Top of DATA TO USE
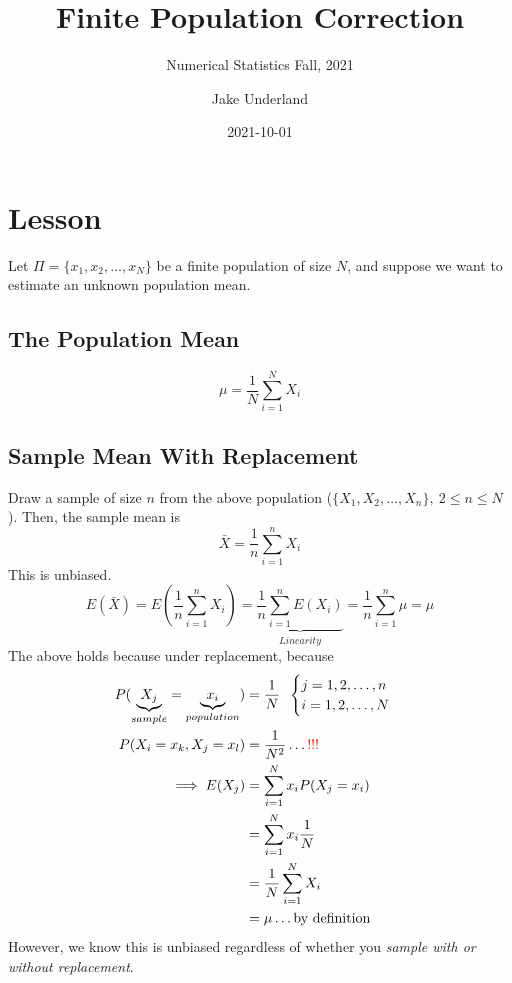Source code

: \documentclass[
]{article}
\title{Finite Population Correction}
\subtitle{Numerical Statistics Fall, 2021}
\author{Jake Underland}
\date{2021-10-01}
\begin{document}
\maketitle

{
\setcounter{tocdepth}{2}
\tableofcontents
}
\hypertarget{lesson}{%
\section{Lesson}\label{lesson}}

Let \(\Pi = \{ x_1, x_2, \dots, x_N\}\) be a finite population of size
\(N\), and suppose we want to estimate an unknown population mean.

\hypertarget{the-population-mean}{%
\subsection{The Population Mean}\label{the-population-mean}}

\[\mu = \frac{1}{N} \sum^N_{i=1} X_i \]

\hypertarget{sample-mean-with-replacement}{%
\subsection{Sample Mean With
Replacement}\label{sample-mean-with-replacement}}

Draw a sample of size \(n\) from the above population
(\(\{X_1, X_2, \dots, X_n\}, \:2 \leq n \leq N\)). Then, the sample mean
is \[\bar{X} = \frac{1}{n}\sum_{i=1}^n X_i\] This is unbiased.
\[E(\bar{X}) = E(\frac{1}{n}\sum_{i=1}^n X_i) = \underbrace{ \frac{1}{n}\sum_{i=1}^n E(X_i)}_{Linearity} =  \frac{1}{n}\sum_{i=1}^n \mu = \mu\]
The above holds because under replacement, because \[\begin{aligned} 
P(\underbrace{X_j}_{sample} = \underbrace{x_i}_{population}) &= \frac{1}{N}\;\; \begin{cases} j = 1, 2, \dots, n \\ i = 1, 2, \dots, N \end{cases} \\
P(X_i = x_k, X_j = x_l) &= \frac{1}{N^2} \dots \color{red}{!!!}\\
\implies E(X_j) &= \sum_{i=1}^{N}x_iP(X_j=x_i) \\
&= \sum_{i=1}^{N}x_i\frac{1}{N} \\
&= \frac{1}{N} \sum^N_{i=1} X_i \\
&= \mu \dots \text{by definition}
\end{aligned}\] However, we know this is unbiased regardless of whether
you \emph{sample with or without replacement}.
\end{document}
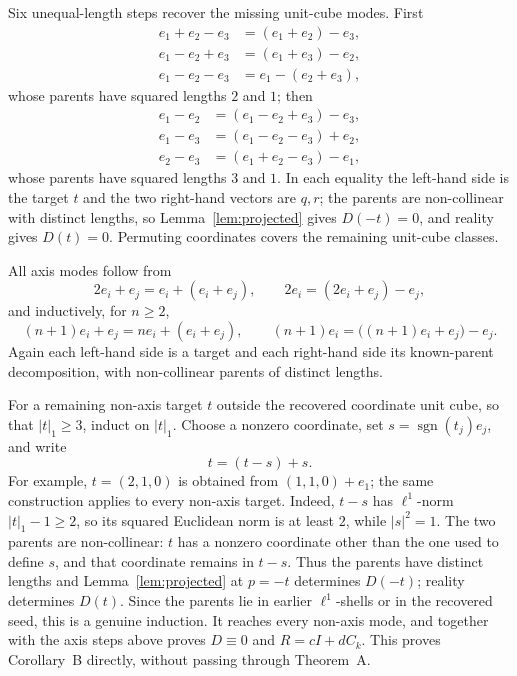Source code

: \documentclass[11pt]{article}
\theoremstyle{definition}
\theoremstyle{remark}
\theoremstyle{plain}
\DeclareMathOperator{\sgn}{sgn}
\newcommand{\Ck}{C_k}
\begin{document}
Six unequal-length steps recover the missing unit-cube modes. First
\begin{equation}
\label{eq:boot1}
\begin{aligned}
e_{1}+e_{2}-e_{3}&=(e_{1}+e_{2})-e_{3},\\
e_{1}-e_{2}+e_{3}&=(e_{1}+e_{3})-e_{2},\\
e_{1}-e_{2}-e_{3}&=e_{1}-(e_{2}+e_{3}),
\end{aligned}
\end{equation}
whose parents have squared lengths $2$ and $1$; then
\begin{equation}
\label{eq:boot2}
\begin{aligned}
e_{1}-e_{2}&=(e_{1}-e_{2}+e_{3})-e_{3},\\
e_{1}-e_{3}&=(e_{1}-e_{2}-e_{3})+e_{2},\\
e_{2}-e_{3}&=(e_{1}+e_{2}-e_{3})-e_{1},
\end{aligned}
\end{equation}
whose parents have squared lengths $3$ and $1$. In each equality the left-hand
side is the target $t$ and the two right-hand vectors are $q,r$; the parents
are non-collinear with distinct lengths, so Lemma~\ref{lem:projected} gives
$D(-t)=0$, and reality gives $D(t)=0$. Permuting coordinates covers the
remaining unit-cube classes.

All axis modes follow from
\begin{equation}
\label{eq:axis1}
2e_{i}+e_{j}=e_{i}+(e_{i}+e_{j}),
\qquad
2e_{i}=(2e_{i}+e_{j})-e_{j},
\end{equation}
and inductively, for $n\ge2$,
\begin{equation}
\label{eq:axis2}
(n+1)e_{i}+e_{j}=ne_{i}+(e_{i}+e_{j}),
\qquad
(n+1)e_{i}=\bigl((n+1)e_{i}+e_{j}\bigr)-e_{j}.
\end{equation}
Again each left-hand side is a target and each right-hand side its known-parent
decomposition, with non-collinear parents of distinct lengths.

For a remaining non-axis target $t$ outside the recovered coordinate unit
cube, so that $|t|_{1}\ge3$, induct on $|t|_{1}$. Choose a nonzero coordinate,
set $s=\sgn(t_{j})e_{j}$, and write
\begin{equation}
\label{eq:generalstep}
t=(t-s)+s .
\end{equation}
For example, $t=(2,1,0)$ is obtained from $(1,1,0)+e_{1}$; the same
construction applies to every non-axis target. Indeed, $t-s$ has
$\ell^{1}$-norm $|t|_{1}-1\ge2$, so its squared Euclidean norm is at least
$2$, while $|s|^{2}=1$. The two parents are non-collinear: $t$ has a nonzero
coordinate other than the one used to define $s$, and that coordinate remains
in $t-s$. Thus the parents have distinct lengths and Lemma~\ref{lem:projected}
at $p=-t$ determines $D(-t)$; reality determines $D(t)$. Since the parents
lie in earlier $\ell^{1}$-shells or in the recovered seed, this is a genuine
induction. It reaches every non-axis mode, and together with the axis steps
above proves $D\equiv0$ and $R=cI+d\Ck$. This proves Corollary~B directly,
without passing through Theorem~A.
\end{document}
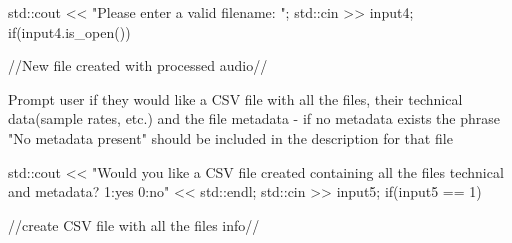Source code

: \begin{DoxyVerb}
    std::cout << "Please enter a valid filename: ";
    std::cin >> input4;
    if(input4.is_open()){

        //New file created with processed audio//

    }

Prompt user if they would like a CSV file with all the files, their technical data(sample rates, etc.) and the file metadata 
    - if no metadata exists the phrase "No metadata present" should be included in the description for that file

    std::cout << "Would you like a CSV file created containing all the files technical and metadata? 1:yes 0:no" << std::endl;
    std::cin >> input5;
    if(input5 == 1){

        //create CSV file with all the files info//

    }
\end{DoxyVerb}
 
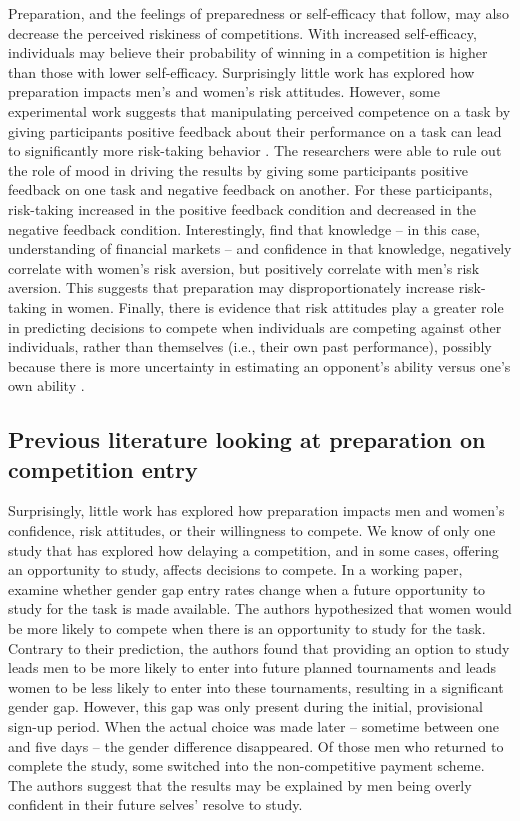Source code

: \documentclass[a4paper, nobind]{templates/ociamthesis}
\begin{document}
Preparation, and the feelings of preparedness or self-efficacy that follow, may also decrease the perceived riskiness of competitions. With increased self-efficacy, individuals may believe their probability of winning in a competition is higher than those with lower self-efficacy. Surprisingly little work has explored how preparation impacts men's and women's risk attitudes. However, some experimental work suggests that manipulating perceived competence on a task by giving participants positive feedback about their performance on a task can lead to significantly more risk-taking behavior \autocite{Krueger1994}. The researchers were able to rule out the role of mood in driving the results by giving some participants positive feedback on one task and negative feedback on another. For these participants, risk-taking increased in the positive feedback condition and decreased in the negative feedback condition. Interestingly, \textcite{Gysler2002} find that knowledge -- in this case, understanding of financial markets -- and confidence in that knowledge, negatively correlate with women's risk aversion, but positively correlate with men's risk aversion. This suggests that preparation may disproportionately increase risk-taking in women. Finally, there is evidence that risk attitudes play a greater role in predicting decisions to compete when individuals are competing against other individuals, rather than themselves (i.e., their own past performance), possibly because there is more uncertainty in estimating an opponent's ability versus one's own ability \autocite{Apicella2017a}.

\hypertarget{previous-literature-looking-at-preparation-on-competition-entry}{%
\subsection{Previous literature looking at preparation on competition entry}\label{previous-literature-looking-at-preparation-on-competition-entry}}

Surprisingly, little work has explored how preparation impacts men and women's confidence, risk attitudes, or their willingness to compete. We know of only one study that has explored how delaying a competition, and in some cases, offering an opportunity to study, affects decisions to compete. In a working paper, \textcite{Charness2021} examine whether gender gap entry rates change when a future opportunity to study for the task is made available. The authors hypothesized that women would be more likely to compete when there is an opportunity to study for the task. Contrary to their prediction, the authors found that providing an option to study leads men to be more likely to enter into future planned tournaments and leads women to be less likely to enter into these tournaments, resulting in a significant gender gap. However, this gap was only present during the initial, provisional sign-up period. When the actual choice was made later -- sometime between one and five days -- the gender difference disappeared. Of those men who returned to complete the study, some switched into the non-competitive payment scheme. The authors suggest that the results may be explained by men being overly confident in their future selves' resolve to study.
\end{document}
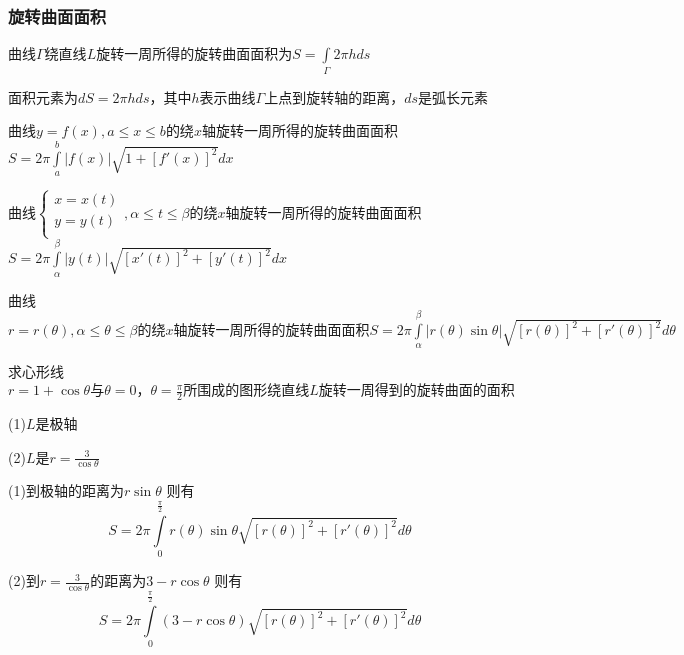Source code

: \documentclass[lang=cn,10pt]{elegantbook}
\begin{document}
\subsubsection{旋转曲面面积}
曲线$\varGamma \text{绕直线}L\text{旋转一周所得的旋转曲面面积为}S=\int\limits_{\varGamma}{2\pi hds}$

面积元素为$dS=2\pi hds$，其中$h$表示曲线$\varGamma $上点到旋转轴的距离，$ds$是弧长元素
\begin{conclusion}
	曲线$y=f(x),a\le x\le b $的绕$x$轴旋转一周所得的旋转曲面面积$S=2\pi \int\limits_a^b{|f\left( x \right) |}\sqrt{1+\left[ f\prime\left( x \right) \right] ^2}dx$
	
	曲线$\begin{cases}
		x=x\left( t \right)\\
		y=y\left( t \right)\\
	\end{cases},\alpha \le t\le \beta$的绕$x$轴旋转一周所得的旋转曲面面积$S=2\pi \int\limits_{\alpha}^{\beta}{|y\left( t \right) |\sqrt{\left[ x\prime\left( t \right) \right] ^2+\left[ y\prime\left( t \right) \right] ^2}dx}
	$
	
	曲线$r=r\left( \theta \right) ,\alpha \le \theta \le \beta \text{的绕$x$轴旋转一周所得的旋转曲面面积}S=2\pi \int\limits_{\alpha}^{\beta}{|r\left( \theta \right) \sin \theta |\sqrt{\left[ r\left( \theta \right) \right] ^2+\left[ r\prime\left( \theta \right) \right] ^2}d\theta}
	$
\end{conclusion}
\begin{example}
	求心形线$r=1+\cos \theta \text{与}\theta =0\text{，}\theta =\frac{\pi}{2}\text{所围成的图形绕直线}L\text{旋转一周得到的旋转曲面的面积}
	$
	
	(1)$L$是极轴
	
	(2)$L$是$r=\frac{3}{\cos \theta}$
\end{example}
\begin{solution}
	
	(1)到极轴的距离为$r\sin \theta$
	则有
	\begin{equation*}
		S=2\pi \int\limits_0^{\frac{\pi}{2}}{r\left( \theta \right) \sin \theta \sqrt{\left[ r\left( \theta \right) \right] ^2+\left[ r\prime\left( \theta \right) \right] ^2}d\theta}
	\end{equation*}
	
	(2)到$r=\frac{3}{\cos \theta}$的距离为$3-r\cos \theta$
	则有
	\begin{equation*}
		S=2\pi \int\limits_0^{\frac{\pi}{2}}{\left( 3-r\cos \theta \right) \sqrt{\left[ r\left( \theta \right) \right] ^2+\left[ r\prime\left( \theta \right) \right] ^2}d\theta}
	\end{equation*}
\end{solution}
\end{document}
Bottom of DATA TO USE
__TASK OBJECTIVE__
From the records above, reproduce exactly the lines from the one with "For example, $t=(2,1,0)$" to the one with "lie in earlier", both included, and no others.

__ANSWER TO THIS TASK__
For example, $t=(2,1,0)$ is obtained from $(1,1,0)+e_{1}$; the same
construction applies to every non-axis target. Indeed, $t-s$ has
$\ell^{1}$-norm $|t|_{1}-1\ge2$, so its squared Euclidean norm is at least
$2$, while $|s|^{2}=1$. The two parents are non-collinear: $t$ has a nonzero
coordinate other than the one used to define $s$, and that coordinate remains
in $t-s$. Thus the parents have distinct lengths and Lemma~\ref{lem:projected}
at $p=-t$ determines $D(-t)$; reality determines $D(t)$. Since the parents
lie in earlier $\ell^{1}$-shells or in the recovered seed, this is a genuine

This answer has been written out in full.